Years ago, I fell in love with a series of paintings, “The Voyage of Life” by Thomas Cole. The works hang in four corners of a small gallery in The National Portrait Gallery. In the first, a young child starts the voyage in a boat in calm waters. Subsequent paintings show rockier waters, and the boat is tossed and damaged. The final painting shows a battered boat in sunset, heading to calmer seas, with an old man piloting. To me, the paintings have always been a beautiful telling of the story of life. Though some might interpret the message as trite, the works always spoke to me. I haven’t seen the paintings in years, but as I write this, I can see them clearly. Art that touches your soul is like that.
But lately I find myself fascinated by all kinds of art, not just the stuff hanging in museums. I have started to embrace the visual, the audio and the experiential. As I age and slow down a bit, I find myself drawn more and more to the way all manner of art touches my life.
Recently, I had a chance to travel to Florence to see the great art of the Italian Renaissance, and last fall I experienced the experimental Opus Festival at Symphony Woods. Though a world apart, these two interactions gave me a chance to see just how important art remains in our society.
We are a civilization that makes room for art and artistic expression in so many ways. Architecture, color, graphics, sound, sculpture, lighting and visual images are everywhere and give our lives context.

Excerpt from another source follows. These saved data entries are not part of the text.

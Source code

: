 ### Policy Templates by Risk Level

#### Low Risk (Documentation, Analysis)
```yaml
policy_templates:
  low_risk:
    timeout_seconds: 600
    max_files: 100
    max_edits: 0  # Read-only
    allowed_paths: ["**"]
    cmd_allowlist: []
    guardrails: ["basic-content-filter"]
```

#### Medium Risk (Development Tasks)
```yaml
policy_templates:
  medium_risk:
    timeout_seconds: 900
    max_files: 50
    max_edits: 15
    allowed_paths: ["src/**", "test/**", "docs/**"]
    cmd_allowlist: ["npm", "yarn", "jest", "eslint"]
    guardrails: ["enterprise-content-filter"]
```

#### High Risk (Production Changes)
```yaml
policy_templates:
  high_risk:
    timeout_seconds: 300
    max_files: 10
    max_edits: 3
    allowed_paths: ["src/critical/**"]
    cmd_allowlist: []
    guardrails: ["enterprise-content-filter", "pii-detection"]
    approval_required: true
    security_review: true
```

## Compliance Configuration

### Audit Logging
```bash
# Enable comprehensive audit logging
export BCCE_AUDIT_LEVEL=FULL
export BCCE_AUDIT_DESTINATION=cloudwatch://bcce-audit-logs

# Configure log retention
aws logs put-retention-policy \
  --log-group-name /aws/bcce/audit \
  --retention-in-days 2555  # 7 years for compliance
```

Here in Howard county, we have the joy of experiencing the arts in so many ways. Public statues, great festivals and venues for performance. All enrich our lives. Toby’s Dinner Theatre, Merriweather Post Pavilion, The African American Gallery of Art, The Soundry, 18th & 21st, the Lakefront, and sculptures on so many public lawns and at the lakefront downtown. Even the People Tree shows us how art is a part of who we are. Art appreciation crosses all cultural and economic boundaries. While the primitive art of many early communities may seem a stark contrast to what is being created by the high-tech computers of today’s design world, both define who we are.
I didn’t always think that art and the encouragement of artistic endeavors was necessary, but as time goes by, I see that our lives, without the arts would feel bland. Artistic expression was a founding principle of James Rouse, who understood that we need to have art in our lives.
Steve Wecker is principle in the Wecker Hospitality Group, which owns several Howard County restaurants, including The Iron Bridge Wine Company and Cured. He adheres to Walt Disney’s principle: “Sometimes it’s fun to do the impossible.”